The report did not recommend any change in the rate of tax imposed by current law on employers and employees. The absence of projected cash-flow problems for at least 23 years under each employment assumption indicated that an immediate increase in the tax rate schedule is not required.
6. What were the findings of the 2010 report on the financial condition of the railroad unemployment insurance system?
The RRB’s 2010 railroad unemployment insurance financial report was also generally favorable. Even as maximum benefit rates increase 39 percent (from $64 to $89) from 2009 to 2020, experience-based contribution rates are expected to keep the unemployment insurance system solvent, except for short-term cash-flow problems in 2010 and 2011 under all assumptions. However, projections show a quick repayment of any loans even under the most pessimistic assumption.
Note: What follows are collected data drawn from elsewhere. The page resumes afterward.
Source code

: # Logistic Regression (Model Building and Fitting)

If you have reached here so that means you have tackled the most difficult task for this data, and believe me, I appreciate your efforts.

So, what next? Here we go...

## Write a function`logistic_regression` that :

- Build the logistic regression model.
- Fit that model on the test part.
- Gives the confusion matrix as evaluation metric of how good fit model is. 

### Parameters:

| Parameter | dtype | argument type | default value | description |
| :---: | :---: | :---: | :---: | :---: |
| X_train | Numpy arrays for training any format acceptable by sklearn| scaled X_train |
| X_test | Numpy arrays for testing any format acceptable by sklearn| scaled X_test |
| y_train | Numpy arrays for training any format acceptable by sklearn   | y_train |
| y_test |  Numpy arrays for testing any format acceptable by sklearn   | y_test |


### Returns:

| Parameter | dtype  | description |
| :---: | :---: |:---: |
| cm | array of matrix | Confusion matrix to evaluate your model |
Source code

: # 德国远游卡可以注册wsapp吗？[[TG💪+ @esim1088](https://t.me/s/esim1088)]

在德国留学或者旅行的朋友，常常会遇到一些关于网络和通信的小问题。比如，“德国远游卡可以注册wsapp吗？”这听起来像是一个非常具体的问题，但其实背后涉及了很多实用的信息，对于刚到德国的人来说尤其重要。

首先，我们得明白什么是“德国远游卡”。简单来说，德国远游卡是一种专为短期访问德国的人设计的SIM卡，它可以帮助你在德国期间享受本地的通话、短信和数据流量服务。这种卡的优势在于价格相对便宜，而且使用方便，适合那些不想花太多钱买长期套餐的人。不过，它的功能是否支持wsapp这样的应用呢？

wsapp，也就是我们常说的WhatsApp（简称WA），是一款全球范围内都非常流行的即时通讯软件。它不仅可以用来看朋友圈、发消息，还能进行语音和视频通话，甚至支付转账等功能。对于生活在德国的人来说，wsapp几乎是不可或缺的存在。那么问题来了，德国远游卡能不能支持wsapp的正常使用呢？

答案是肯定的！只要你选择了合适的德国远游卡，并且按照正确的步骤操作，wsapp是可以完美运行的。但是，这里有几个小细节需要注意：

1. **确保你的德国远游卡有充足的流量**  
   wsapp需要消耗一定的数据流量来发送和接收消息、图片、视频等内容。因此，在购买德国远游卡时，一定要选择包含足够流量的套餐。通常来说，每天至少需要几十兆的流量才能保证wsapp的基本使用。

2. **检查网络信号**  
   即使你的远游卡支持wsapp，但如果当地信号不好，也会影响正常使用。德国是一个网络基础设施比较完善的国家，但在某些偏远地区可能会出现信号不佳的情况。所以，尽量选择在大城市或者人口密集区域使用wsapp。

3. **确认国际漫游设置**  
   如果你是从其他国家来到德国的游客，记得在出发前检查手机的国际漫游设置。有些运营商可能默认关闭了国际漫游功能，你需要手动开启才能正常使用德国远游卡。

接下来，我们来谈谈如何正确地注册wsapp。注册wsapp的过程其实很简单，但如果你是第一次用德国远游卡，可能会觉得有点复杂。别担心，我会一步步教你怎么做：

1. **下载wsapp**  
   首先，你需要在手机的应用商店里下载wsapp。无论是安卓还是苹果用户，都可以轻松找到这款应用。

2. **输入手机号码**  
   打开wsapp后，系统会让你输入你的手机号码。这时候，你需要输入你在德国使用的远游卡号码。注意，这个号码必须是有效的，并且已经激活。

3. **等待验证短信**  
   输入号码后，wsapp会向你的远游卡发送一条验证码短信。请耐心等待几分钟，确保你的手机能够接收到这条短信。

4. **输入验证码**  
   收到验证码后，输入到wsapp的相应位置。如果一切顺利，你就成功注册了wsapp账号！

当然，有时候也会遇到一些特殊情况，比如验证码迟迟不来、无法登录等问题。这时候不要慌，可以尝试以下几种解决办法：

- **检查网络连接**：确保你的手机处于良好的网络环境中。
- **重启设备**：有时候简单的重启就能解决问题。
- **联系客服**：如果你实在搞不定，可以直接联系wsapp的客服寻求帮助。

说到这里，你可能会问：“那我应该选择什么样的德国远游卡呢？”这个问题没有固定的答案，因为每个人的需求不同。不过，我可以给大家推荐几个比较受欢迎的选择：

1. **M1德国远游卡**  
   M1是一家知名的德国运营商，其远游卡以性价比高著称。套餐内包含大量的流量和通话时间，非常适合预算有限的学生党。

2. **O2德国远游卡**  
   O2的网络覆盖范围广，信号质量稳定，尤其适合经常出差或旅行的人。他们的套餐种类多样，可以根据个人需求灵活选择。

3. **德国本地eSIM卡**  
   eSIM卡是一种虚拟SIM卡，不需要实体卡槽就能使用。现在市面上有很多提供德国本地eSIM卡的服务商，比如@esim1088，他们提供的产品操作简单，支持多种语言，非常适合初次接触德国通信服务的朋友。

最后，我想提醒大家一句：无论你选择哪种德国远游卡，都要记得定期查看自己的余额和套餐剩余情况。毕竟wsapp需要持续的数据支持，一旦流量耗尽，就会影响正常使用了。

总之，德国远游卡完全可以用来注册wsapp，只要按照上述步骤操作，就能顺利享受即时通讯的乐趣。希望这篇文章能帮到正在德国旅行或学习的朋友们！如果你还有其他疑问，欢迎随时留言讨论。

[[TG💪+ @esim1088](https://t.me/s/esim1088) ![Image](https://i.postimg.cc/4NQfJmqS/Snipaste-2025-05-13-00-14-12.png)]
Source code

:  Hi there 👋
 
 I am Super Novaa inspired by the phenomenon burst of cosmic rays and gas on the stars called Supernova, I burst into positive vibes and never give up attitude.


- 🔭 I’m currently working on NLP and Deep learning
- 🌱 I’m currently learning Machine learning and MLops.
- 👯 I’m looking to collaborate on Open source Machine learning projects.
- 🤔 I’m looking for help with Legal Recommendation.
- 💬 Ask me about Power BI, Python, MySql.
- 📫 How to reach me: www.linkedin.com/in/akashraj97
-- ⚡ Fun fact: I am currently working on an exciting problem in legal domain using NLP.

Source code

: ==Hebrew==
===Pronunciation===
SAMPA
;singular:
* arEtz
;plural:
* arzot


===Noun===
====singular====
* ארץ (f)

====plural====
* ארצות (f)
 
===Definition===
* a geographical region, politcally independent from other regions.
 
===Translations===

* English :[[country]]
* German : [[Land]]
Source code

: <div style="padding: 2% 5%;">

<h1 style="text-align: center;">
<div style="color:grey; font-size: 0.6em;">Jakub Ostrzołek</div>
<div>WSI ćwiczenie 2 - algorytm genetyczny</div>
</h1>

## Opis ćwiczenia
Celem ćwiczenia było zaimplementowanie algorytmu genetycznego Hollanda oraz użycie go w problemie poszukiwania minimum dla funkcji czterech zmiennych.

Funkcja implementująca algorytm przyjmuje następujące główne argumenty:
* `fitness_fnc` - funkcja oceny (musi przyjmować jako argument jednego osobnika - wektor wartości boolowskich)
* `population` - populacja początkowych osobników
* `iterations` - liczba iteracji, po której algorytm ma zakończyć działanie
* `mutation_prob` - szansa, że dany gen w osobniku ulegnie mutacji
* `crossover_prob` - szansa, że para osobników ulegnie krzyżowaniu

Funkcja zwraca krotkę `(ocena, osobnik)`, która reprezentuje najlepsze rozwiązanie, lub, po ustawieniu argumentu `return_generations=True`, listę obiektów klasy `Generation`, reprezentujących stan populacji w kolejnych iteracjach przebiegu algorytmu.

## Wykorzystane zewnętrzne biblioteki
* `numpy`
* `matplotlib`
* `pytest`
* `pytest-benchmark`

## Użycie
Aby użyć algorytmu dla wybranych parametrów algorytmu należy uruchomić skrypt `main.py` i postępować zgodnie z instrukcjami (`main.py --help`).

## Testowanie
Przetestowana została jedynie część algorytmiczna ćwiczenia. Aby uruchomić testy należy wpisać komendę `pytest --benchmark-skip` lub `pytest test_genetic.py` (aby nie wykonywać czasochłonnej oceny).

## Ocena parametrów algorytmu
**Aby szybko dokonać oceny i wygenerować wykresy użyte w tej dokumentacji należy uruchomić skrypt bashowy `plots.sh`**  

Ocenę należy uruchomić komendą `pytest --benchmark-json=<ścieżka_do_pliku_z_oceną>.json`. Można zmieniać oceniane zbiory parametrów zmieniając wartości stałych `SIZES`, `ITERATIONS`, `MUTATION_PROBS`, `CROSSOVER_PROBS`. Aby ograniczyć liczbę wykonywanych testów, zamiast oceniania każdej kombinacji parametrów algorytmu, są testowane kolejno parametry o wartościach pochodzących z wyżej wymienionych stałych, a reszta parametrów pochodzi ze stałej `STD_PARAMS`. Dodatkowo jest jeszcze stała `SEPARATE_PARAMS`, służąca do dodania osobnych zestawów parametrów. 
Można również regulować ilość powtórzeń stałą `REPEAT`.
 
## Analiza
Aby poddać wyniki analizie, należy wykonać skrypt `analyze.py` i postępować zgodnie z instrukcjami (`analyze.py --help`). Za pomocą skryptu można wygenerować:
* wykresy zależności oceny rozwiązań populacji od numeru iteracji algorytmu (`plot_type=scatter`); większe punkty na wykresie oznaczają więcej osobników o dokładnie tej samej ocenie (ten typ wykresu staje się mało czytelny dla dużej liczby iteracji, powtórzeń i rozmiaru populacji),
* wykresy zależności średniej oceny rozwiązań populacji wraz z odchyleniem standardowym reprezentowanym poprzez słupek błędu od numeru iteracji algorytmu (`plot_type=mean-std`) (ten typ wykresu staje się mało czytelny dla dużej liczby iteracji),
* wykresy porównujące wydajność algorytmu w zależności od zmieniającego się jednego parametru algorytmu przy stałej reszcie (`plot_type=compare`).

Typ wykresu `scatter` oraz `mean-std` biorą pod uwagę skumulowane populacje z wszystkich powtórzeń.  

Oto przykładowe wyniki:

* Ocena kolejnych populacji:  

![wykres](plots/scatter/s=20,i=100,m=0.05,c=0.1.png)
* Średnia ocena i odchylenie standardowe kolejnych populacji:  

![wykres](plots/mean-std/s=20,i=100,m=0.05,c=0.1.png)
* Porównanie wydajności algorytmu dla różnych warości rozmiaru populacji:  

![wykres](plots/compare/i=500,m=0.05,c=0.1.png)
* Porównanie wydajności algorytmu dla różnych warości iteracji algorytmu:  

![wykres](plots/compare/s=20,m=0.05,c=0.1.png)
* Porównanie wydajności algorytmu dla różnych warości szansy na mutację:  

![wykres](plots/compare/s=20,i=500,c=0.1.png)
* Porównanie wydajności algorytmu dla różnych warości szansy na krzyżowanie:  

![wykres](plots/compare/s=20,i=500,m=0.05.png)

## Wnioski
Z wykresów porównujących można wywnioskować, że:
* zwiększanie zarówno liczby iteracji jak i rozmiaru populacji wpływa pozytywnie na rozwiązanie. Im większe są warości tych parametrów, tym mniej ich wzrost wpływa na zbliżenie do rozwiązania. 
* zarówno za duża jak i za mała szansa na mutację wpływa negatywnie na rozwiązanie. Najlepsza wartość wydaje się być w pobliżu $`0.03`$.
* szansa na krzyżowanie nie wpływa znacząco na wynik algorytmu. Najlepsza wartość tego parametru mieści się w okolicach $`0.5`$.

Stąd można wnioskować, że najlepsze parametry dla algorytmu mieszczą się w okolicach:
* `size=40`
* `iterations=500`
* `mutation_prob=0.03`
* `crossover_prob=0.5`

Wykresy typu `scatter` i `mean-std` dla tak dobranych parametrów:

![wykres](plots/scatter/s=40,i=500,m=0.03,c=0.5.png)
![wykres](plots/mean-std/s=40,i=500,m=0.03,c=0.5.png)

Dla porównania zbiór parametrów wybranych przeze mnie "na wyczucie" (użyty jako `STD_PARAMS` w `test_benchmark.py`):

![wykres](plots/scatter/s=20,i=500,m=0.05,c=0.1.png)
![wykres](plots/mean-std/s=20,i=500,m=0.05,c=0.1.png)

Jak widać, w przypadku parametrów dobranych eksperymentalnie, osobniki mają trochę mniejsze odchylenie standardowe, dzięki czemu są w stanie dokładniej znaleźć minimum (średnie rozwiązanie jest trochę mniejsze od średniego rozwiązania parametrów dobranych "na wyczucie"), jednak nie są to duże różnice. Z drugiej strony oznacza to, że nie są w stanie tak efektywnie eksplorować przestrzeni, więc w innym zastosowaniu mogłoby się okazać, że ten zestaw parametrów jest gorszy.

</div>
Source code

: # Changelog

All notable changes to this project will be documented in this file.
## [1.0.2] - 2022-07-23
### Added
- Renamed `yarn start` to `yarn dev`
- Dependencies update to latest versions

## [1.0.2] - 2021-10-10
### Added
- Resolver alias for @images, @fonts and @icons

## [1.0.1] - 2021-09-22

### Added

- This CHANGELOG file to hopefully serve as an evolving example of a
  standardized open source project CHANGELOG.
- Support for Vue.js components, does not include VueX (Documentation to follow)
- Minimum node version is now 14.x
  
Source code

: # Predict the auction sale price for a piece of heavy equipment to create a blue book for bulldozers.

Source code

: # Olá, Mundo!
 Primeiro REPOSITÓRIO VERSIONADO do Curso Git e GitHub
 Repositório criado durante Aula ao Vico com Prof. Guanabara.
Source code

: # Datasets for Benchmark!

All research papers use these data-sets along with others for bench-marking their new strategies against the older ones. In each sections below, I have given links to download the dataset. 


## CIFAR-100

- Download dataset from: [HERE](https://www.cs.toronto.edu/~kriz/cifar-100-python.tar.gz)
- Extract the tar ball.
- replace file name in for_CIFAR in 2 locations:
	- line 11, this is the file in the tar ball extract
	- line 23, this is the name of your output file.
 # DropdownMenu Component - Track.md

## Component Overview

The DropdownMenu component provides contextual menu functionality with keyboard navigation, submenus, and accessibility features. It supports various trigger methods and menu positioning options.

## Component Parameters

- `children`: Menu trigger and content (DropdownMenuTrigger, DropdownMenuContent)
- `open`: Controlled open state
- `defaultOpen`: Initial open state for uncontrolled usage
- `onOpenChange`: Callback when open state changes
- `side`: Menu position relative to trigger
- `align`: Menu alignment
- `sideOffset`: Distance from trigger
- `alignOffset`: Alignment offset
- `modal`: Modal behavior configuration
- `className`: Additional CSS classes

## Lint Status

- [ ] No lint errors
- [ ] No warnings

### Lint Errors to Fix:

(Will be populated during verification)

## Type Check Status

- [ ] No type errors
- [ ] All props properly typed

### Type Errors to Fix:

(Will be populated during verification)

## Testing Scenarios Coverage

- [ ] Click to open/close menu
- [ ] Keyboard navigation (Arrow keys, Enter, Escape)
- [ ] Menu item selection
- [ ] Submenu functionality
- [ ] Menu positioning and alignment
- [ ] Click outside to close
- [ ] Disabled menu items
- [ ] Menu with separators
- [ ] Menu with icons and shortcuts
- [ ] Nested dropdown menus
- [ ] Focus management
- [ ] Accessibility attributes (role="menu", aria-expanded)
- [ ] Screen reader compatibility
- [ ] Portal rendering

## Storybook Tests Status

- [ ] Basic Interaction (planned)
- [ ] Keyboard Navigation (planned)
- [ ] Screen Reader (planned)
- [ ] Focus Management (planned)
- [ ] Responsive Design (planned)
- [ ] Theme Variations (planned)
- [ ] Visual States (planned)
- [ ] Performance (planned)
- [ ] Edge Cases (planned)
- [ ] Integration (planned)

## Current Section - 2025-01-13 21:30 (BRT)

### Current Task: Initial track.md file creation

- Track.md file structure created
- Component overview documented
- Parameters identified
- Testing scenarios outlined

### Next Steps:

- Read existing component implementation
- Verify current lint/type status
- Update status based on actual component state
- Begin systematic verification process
Unemployment levels are the single most significant factor affecting the financial status of the railroad unemployment insurance system. However, the system’s experience-rating provisions, which adjust contribution rates for changing benefit levels, and its surcharge trigger for maintaining a minimum balance help to ensure financial stability in the advent of adverse economic conditions.
Under experience-rating provisions, each employer’s contribution rate is determined by the RRB on the basis of benefit payments made to the railroad’s employees. The report predicted that, even under the most pessimistic assumption, the average employer contribution rate remains well below the maximum throughout the projection period.
The report also predicted that the 1.5 percent surcharge in effect in calendar year 2010 will be followed by either a 2.5 percent surcharge under an optimistic assumption or a 3.5 percent surcharge under the intermediate or pessimistic assumptions for calendar year 2011. Under all assumptions, a 2.5 percent surcharge is predicted for calendar year 2012. A surcharge of 1.5 percent for calendar year 2013 is likely only under the pessimistic assumption.
7. What methods were used to evaluate the financial condition of the railroad unemployment insurance system?
The economic and employment assumptions used in the unemployment insurance report corresponded to those used in the report on the retirement system. Projections were made for various components of income and outgo under each of three employment assumptions, but for the 11 fiscal years 2010-2020, rather than a 25-year period.
8. Did the 2010 report on the railroad unemployment insurance system recommend any financing changes to the system?
No financing changes were recommended at this time by the report.
(The preceding release was issued by the Railroad Retirement Board on August 17, 2010.)